• _About this exercise_
Print out the entire listing verbatim.

• _Data to use_
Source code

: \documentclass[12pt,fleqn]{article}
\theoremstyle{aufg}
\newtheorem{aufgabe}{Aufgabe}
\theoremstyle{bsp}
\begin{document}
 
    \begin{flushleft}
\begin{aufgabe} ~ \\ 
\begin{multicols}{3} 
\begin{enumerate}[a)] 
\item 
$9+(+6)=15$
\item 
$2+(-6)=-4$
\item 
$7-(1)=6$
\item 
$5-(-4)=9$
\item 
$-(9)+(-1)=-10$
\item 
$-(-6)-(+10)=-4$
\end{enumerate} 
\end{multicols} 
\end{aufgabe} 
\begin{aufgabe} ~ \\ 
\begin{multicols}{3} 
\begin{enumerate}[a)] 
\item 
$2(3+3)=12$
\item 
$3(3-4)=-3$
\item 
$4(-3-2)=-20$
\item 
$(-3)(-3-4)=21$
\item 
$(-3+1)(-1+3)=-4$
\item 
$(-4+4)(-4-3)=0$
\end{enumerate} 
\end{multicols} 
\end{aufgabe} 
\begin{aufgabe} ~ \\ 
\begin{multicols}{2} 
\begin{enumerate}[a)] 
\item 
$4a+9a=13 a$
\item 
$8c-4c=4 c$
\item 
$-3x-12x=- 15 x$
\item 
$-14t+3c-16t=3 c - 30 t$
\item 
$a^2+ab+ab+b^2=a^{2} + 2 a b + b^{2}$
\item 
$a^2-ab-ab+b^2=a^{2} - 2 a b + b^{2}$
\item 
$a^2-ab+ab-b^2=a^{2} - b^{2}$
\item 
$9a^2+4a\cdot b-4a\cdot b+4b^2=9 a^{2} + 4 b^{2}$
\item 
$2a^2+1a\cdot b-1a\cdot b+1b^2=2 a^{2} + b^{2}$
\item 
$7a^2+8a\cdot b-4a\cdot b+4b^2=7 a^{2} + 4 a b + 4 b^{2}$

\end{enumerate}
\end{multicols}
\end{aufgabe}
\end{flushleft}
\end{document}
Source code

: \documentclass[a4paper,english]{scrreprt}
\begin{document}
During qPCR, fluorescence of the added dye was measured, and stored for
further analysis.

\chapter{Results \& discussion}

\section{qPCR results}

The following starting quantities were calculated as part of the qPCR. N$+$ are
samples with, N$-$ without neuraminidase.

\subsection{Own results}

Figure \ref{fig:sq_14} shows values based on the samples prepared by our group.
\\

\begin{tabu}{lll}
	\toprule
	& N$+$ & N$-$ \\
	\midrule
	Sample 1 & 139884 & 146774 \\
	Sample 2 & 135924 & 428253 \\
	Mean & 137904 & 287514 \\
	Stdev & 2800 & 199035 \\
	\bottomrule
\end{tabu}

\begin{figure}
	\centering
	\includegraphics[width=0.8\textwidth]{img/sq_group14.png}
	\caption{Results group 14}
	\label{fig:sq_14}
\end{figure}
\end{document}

• _Result of the task_
Source code

: \documentclass[12pt,fleqn]{article}
\theoremstyle{aufg}
\newtheorem{aufgabe}{Aufgabe}
\theoremstyle{bsp}
\begin{document}
 
    \begin{flushleft}
\begin{aufgabe} ~ \\ 
\begin{multicols}{3} 
\begin{enumerate}[a)] 
\item 
$9+(+6)=15$
\item 
$2+(-6)=-4$
\item 
$7-(1)=6$
\item 
$5-(-4)=9$
\item 
$-(9)+(-1)=-10$
\item 
$-(-6)-(+10)=-4$
\end{enumerate} 
\end{multicols} 
\end{aufgabe} 
\begin{aufgabe} ~ \\ 
\begin{multicols}{3} 
\begin{enumerate}[a)] 
\item 
$2(3+3)=12$
\item 
$3(3-4)=-3$
\item 
$4(-3-2)=-20$
\item 
$(-3)(-3-4)=21$
\item 
$(-3+1)(-1+3)=-4$
\item 
$(-4+4)(-4-3)=0$
\end{enumerate} 
\end{multicols} 
\end{aufgabe} 
\begin{aufgabe} ~ \\ 
\begin{multicols}{2} 
\begin{enumerate}[a)] 
\item 
$4a+9a=13 a$
\item 
$8c-4c=4 c$
\item 
$-3x-12x=- 15 x$
\item 
$-14t+3c-16t=3 c - 30 t$
\item 
$a^2+ab+ab+b^2=a^{2} + 2 a b + b^{2}$
\item 
$a^2-ab-ab+b^2=a^{2} - 2 a b + b^{2}$
\item 
$a^2-ab+ab-b^2=a^{2} - b^{2}$
\item 
$9a^2+4a\cdot b-4a\cdot b+4b^2=9 a^{2} + 4 b^{2}$
\item 
$2a^2+1a\cdot b-1a\cdot b+1b^2=2 a^{2} + b^{2}$
\item 
$7a^2+8a\cdot b-4a\cdot b+4b^2=7 a^{2} + 4 a b + 4 b^{2}$

\end{enumerate}
\end{multicols}
\end{aufgabe}
\end{flushleft}
\end{document}
Source code

: \documentclass[a4paper,english]{scrreprt}
\begin{document}
During qPCR, fluorescence of the added dye was measured, and stored for
further analysis.

\chapter{Results \& discussion}

\section{qPCR results}

The following starting quantities were calculated as part of the qPCR. N$+$ are
samples with, N$-$ without neuraminidase.

\subsection{Own results}

Figure \ref{fig:sq_14} shows values based on the samples prepared by our group.
\\

\begin{tabu}{lll}
	\toprule
	& N$+$ & N$-$ \\
	\midrule
	Sample 1 & 139884 & 146774 \\
	Sample 2 & 135924 & 428253 \\
	Mean & 137904 & 287514 \\
	Stdev & 2800 & 199035 \\
	\bottomrule
\end{tabu}

\begin{figure}
	\centering
	\includegraphics[width=0.8\textwidth]{img/sq_group14.png}
	\caption{Results group 14}
	\label{fig:sq_14}
\end{figure}
\end{document}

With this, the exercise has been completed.